Lawler centers on The Reverend Tom, his Freedom Foundation and the related program. It evolved from his investigation into the banking system following debt he piled up related to the illness of his son. According to the theory, each investor has an account established at birth in their name. It is sufficient to fund all future borrowing by the person. When a person borrows from a bank they are actually drawing down their funds from the account. The Reverend Tom holds that charging interest for the loan under these circumstances is unfair.
The answer to correcting this injustice is the AR. When acquired, a series of thee notices to a creditor are prepared by the Reverend Tom and his staff to the identified creditor. Investors need only supply the funds. The AR then enters the “payment cycle” and awaits a series of events which will trigger a massive payoff. Debts will be eliminated, according to the theory and every $1,000 invested will yield at least $325,000.
Using a sales force of individuals he calls “Ambassadors,” the Reverend Tom has sold at least 2,000 ARs since 2004. Investors have put up sums ranging from $1,000 to $10,000. The Ambassadors have benefitted from the commissions paid to them. The Reverend Tom has benefitted from the use of the funds. The investors have not been paid a cent. The complaint alleges violations of Securities Act Sections 5(a), 5(c) and each subsection of Section 17(a) and Exchange Act Section 10(b). The case is in litigation. See Lit. Rel. No. 23054 (Aug. 1, 2014).
In Shailendra investors were not promised the huge returns of the ARs. Rather, toward the end of 2008 Mr. Shailendra set up Interstate North 5 Acres, known as Shi Investments Six. The purpose was to invest in newly acquired distressed real estate from the financial crisis. Investors were told that the purchases were discounted and would be flipped in three to five years at sizable profits.
During the period the properties would be managed under an operating agreement. Under the terms of the agreement Mr. Shailendra would manage the properties. Each investor would receive profits based on the number of membership interests they purchased.
There were two key points to the deal. One was Mr. Shailendra’s representation that he invested his own funds in Shi Investments Six. The other was the investors. Those solicited were primarily Atlanta-based doctors of Indian or Middle Eastern descent who placed great trust in him because of his heritage, prominence in the Indian-American community, political connections and willingness to risk his own funds.

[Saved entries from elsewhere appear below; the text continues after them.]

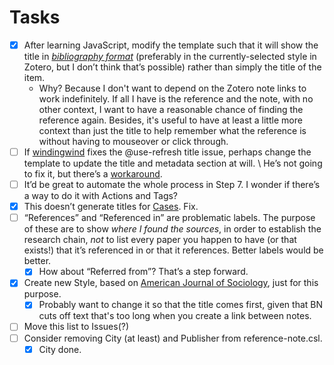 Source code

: # Tasks

- [x] After learning JavaScript, modify the template such that it will show the title in *[bibliography format](https://github.com/windingwind/zotero-better-notes/discussions/1246)* (preferably in the currently-selected style in Zotero, but I don’t think that’s possible) rather than simply the title of the item.
    - Why? Because I don't want to depend on the Zotero note links to work indefinitely. If all I have is the reference and the note, with no other context, I want to have a reasonable chance of finding the reference again. Besides, it's useful to have at least a little more context than just the title to help remember what the reference is without having to mouseover or click through.
- [ ] If [windingwind](https://github.com/windingwind) fixes the @use-refresh title issue, perhaps change the template to update the title and metadata section at will. \\ He’s not going to fix it, but there’s a [workaround](https://github.com/windingwind/zotero-better-notes/issues/1247#issuecomment-2571755724). 
- [ ] It’d be great to automate the whole process in Step 7. I wonder if there’s a way to do it with Actions and Tags?
- [x] This doesn’t generate titles for [Cases](zotero://select/library/items/DDKUPSGQ). Fix.
- [ ] “References” and “Referenced in” are problematic labels. The purpose of these are to show *where I found the sources*, in order to establish the research chain, *not* to list every paper you happen to have (or that exists!) that it’s referenced in or that it references. Better labels would be better.
    - [x] How about “Referred from”? That’s a step forward.
- [x] Create new Style, based on [American Journal of Sociology](https://www.zotero.org/styles/american-journal-of-sociology), just for this purpose.
    - [x] Probably want to change it so that the title comes first, given that BN cuts off text that's too long when you create a link between notes.
- [ ] Move this list to Issues(?)
- [ ] Consider removing City (at least) and Publisher from reference-note.csl.
    - [x] City done. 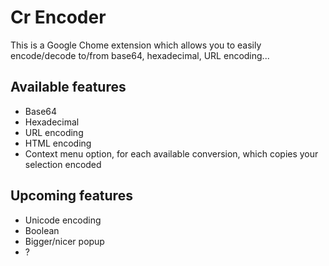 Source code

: # Cr Encoder

This is a Google Chome extension which allows you to easily encode/decode to/from base64, hexadecimal, URL encoding...

## Available features

* Base64
* Hexadecimal
* URL encoding
* HTML encoding
* Context menu option, for each available conversion, which copies your selection encoded

## Upcoming features

* Unicode encoding
* Boolean
* Bigger/nicer popup
* ?

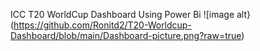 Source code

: ICC T20 WorldCup  Dashboard Using Power Bi
![image alt}(https://github.com/Ronitd2/T20-Worldcup-Dashboard/blob/main/Dashboard-picture.png?raw=true)
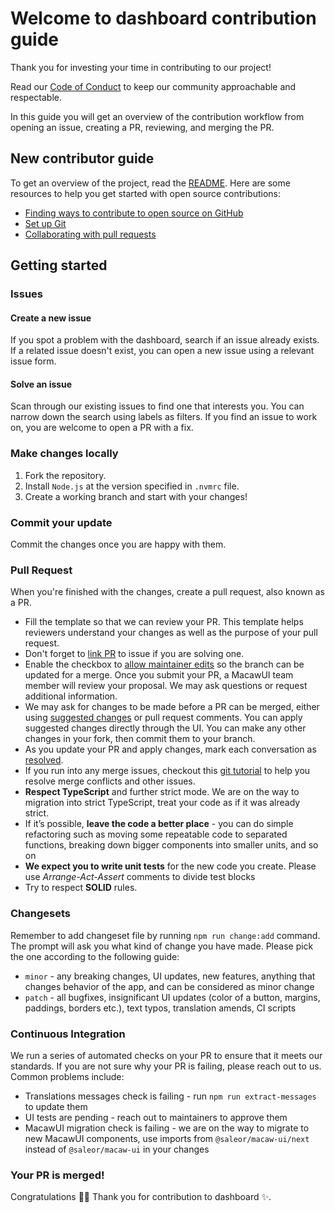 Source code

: # Welcome to dashboard contribution guide

Thank you for investing your time in contributing to our project!

Read our [Code of Conduct](./CODE_OF_CONDUCT.md) to keep our community approachable and respectable.

In this guide you will get an overview of the contribution workflow from opening an issue, creating a PR, reviewing, and merging the PR.

## New contributor guide

To get an overview of the project, read the [README](../README.md). Here are some resources to help you get started with open source contributions:

- [Finding ways to contribute to open source on GitHub](https://docs.github.com/en/get-started/exploring-projects-on-github/finding-ways-to-contribute-to-open-source-on-github)
- [Set up Git](https://docs.github.com/en/get-started/quickstart/set-up-git)
- [Collaborating with pull requests](https://docs.github.com/en/github/collaborating-with-pull-requests)

## Getting started

### Issues

#### Create a new issue

If you spot a problem with the dashboard, search if an issue already exists. If a related issue doesn't exist, you can open a new issue using a relevant issue form.

#### Solve an issue

Scan through our existing issues to find one that interests you. You can narrow down the search using labels as filters. If you find an issue to work on, you are welcome to open a PR with a fix.

### Make changes locally

1. Fork the repository.
2. Install `Node.js` at the version specified in `.nvmrc` file.
3. Create a working branch and start with your changes!

### Commit your update

Commit the changes once you are happy with them.

### Pull Request

When you're finished with the changes, create a pull request, also known as a PR.

- Fill the template so that we can review your PR. This template helps reviewers understand your changes as well as the purpose of your pull request.
- Don't forget to [link PR](https://docs.github.com/en/issues/tracking-your-work-with-issues/linking-a-pull-request-to-an-issue) to issue if you are solving one.
- Enable the checkbox to [allow maintainer edits](https://docs.github.com/en/pull-requests/collaborating-with-pull-requests/working-with-forks/allowing-changes-to-a-pull-request-branch-created-from-a-fork) so the branch can be updated for a merge. Once you submit your PR, a MacawUI team member will review your proposal. We may ask questions or request additional information.
- We may ask for changes to be made before a PR can be merged, either using [suggested changes](https://docs.github.com/en/pull-requests/collaborating-with-pull-requests/reviewing-changes-in-pull-requests/incorporating-feedback-in-your-pull-request) or pull request comments. You can apply suggested changes directly through the UI. You can make any other changes in your fork, then commit them to your branch.
- As you update your PR and apply changes, mark each conversation as [resolved](https://docs.github.com/en/pull-requests/collaborating-with-pull-requests/reviewing-changes-in-pull-requests/commenting-on-a-pull-request#resolving-conversations).
- If you run into any merge issues, checkout this [git tutorial](https://github.com/skills/resolve-merge-conflicts) to help you resolve merge conflicts and other issues.
- **Respect TypeScript** and further strict mode. We are on the way to migration into strict TypeScript, treat your code as if it was already strict.
- If it’s possible, **leave the code a better place** - you can do simple refactoring such as moving some repeatable code to separated functions, breaking down bigger components into smaller units, and so on
- **We expect you to write unit tests** for the new code you create. Please use _Arrange-Act-Assert_ comments to divide test blocks
- Try to respect **SOLID** rules.

### Changesets
Remember to add changeset file by running `npm run change:add` command.
The prompt will ask you what kind of change you have made. Please pick the one according to the following guide:
- `minor` - any breaking changes, UI updates, new features, anything that changes behavior of the app, and can be considered as minor change
- `patch` - all bugfixes, insignificant UI updates (color of a button, margins, paddings, borders etc.), text typos, translation amends, CI scripts


### Continuous Integration

We run a series of automated checks on your PR to ensure that it meets our standards. If you are not sure why your PR is failing, please reach out to us. Common problems include:

- Translations messages check is failing - run `npm run extract-messages` to update them
- UI tests are pending - reach out to maintainers to approve them
- MacawUI migration check is failing - we are on the way to migrate to new MacawUI components, use imports from `@saleor/macaw-ui/next` instead of `@saleor/macaw-ui` in your changes

### Your PR is merged!

Congratulations 🎉🎉 Thank you for contribution to dashboard ✨.
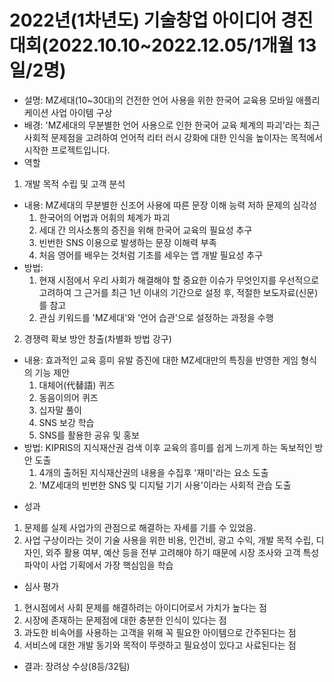 # 2022년(1차년도) 기술창업 아이디어 경진대회(2022.10.10~2022.12.05/1개월 13일/2명)
* 설명: MZ세대(10~30대)의 건전한 언어 사용을 위한 한국어 교육용 모바일 애플리케이션 사업 아이템 구상
* 배경: 'MZ세대의 무분별한 언어 사용으로 인한 한국어 교육 체계의 파괴'라는 최근 사회적 문제점을 고려하여 언어적 리터 러시 강화에 대한 인식을 높이자는 목적에서 시작한 프로젝트입니다.
* 역할
1. 개발 목적 수립 및 고객 분석
- 내용: MZ세대의 무분별한 신조어 사용에 따른 문장 이해 능력 저하 문제의 심각성
   1) 한국어의 어법과 어휘의 체계가 파괴
   2) 세대 간 의사소통의 증진을 위해 한국어 교육의 필요성 추구
   3) 빈번한 SNS 이용으로 발생하는 문장 이해력 부족
   4) 처음 영어를 배우는 것처럼 기초를 세우는 앱 개발 필요성 추구
- 방법: 
   1) 현재 시점에서 우리 사회가 해결해야 할 중요한 이슈가 무엇인지를 우선적으로 고려하여 그 근거를 최근 1년 이내의 기간으로 설정 후, 적절한 보도자료(신문)를 참고
   2) 관심 키워드를 'MZ세대'와 '언어 습관'으로 설정하는 과정을 수행
2. 경쟁력 확보 방안 창출(차별화 방법 강구)
- 내용: 효과적인 교육 흥미 유발 증진에 대한 MZ세대만의 특징을 반영한 게임 형식의 기능 제안
   1) 대체어(代替語) 퀴즈
   2) 동음이의어 퀴즈
   3) 십자말 풀이
   4) SNS 보강 학습
   5) SNS를 활용한 공유 및 홍보
- 방법: KIPRIS의 지식재산권 검색 이후 교육의 흥미를 쉽게 느끼게 하는 독보적인 방안 도출
   1) 4개의 출허된 지식재산권의 내용을 수집후 '재미'라는 요소 도출
   2) 'MZ세대의 빈번한 SNS 및 디지털 기기 사용'이라는 사회적 관습 도출
* 성과
1. 문제를 실제 사업가의 관점으로 해결하는 자세를 기를 수 있었음.
2. 사업 구상이라는 것이 기술 사용을 위한 비용, 인건비, 광고 수익, 개발 목적 수립, 디자인, 외주 활용 여부, 예산 등을 전부 고려해야 하기 때문에 시장 조사와 고객 특성 파악이 사업 기획에서 가장 핵심임을 학습
* 심사 평가
1. 현시점에서 사회 문제를 해결하려는 아이디어로서 가치가 높다는 점
2. 시장에 존재하는 문제점에 대한 충분한 인식이 있다는 점
3. 과도한 비속어를 사용하는 고객을 위해 꼭 필요한 아이템으로 간주된다는 점
4. 서비스에 대한 개발 동기와 목적이 뚜렷하고 필요성이 있다고 사료된다는 점
* 결과: 장려상 수상(8등/32팀)
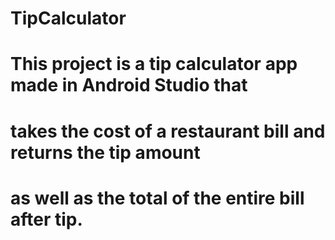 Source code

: # TipCalculator 
# This project is a tip calculator app made in Android Studio that
# takes the cost of a restaurant bill and returns the tip amount
# as well as the total of the entire bill after tip.
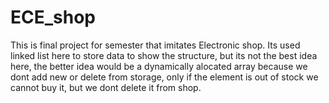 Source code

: # ECE_shop
This is final project for semester that imitates Electronic shop.
Its used linked list here to store data to show the structure, but its not the best idea here, the better idea would be a dynamically alocated array
because we dont add new or delete from storage, only if the element is out of stock we cannot buy it, but we dont delete it from shop.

In fact Mr. Shailendra allocated himself an equity interest but it was not funded. He also misappropriated investor cash and at times used it to fund earlier deals. The complaint alleges violations of each subsection of Securities Act Section 17(a) and Exchange Act Sections 10(b) and 15(a).
Mr. Shailendra settled with the Commission, consenting to the entry of a permanent injunction prohibiting future violations of the Sections cited in the complaint. He also agreed to pay disgorgement of over $2 million and prejudgment interest but the settlement waives payment of that amount and a penalty based on inability to pay. Mr. Shailendra relinquished any claims he has against the development and agreed to the entry of an order barring him from the securities business and from participating in any penny stock offering. See Lit. Rel. No. 23055 (Aug. 1, 2014).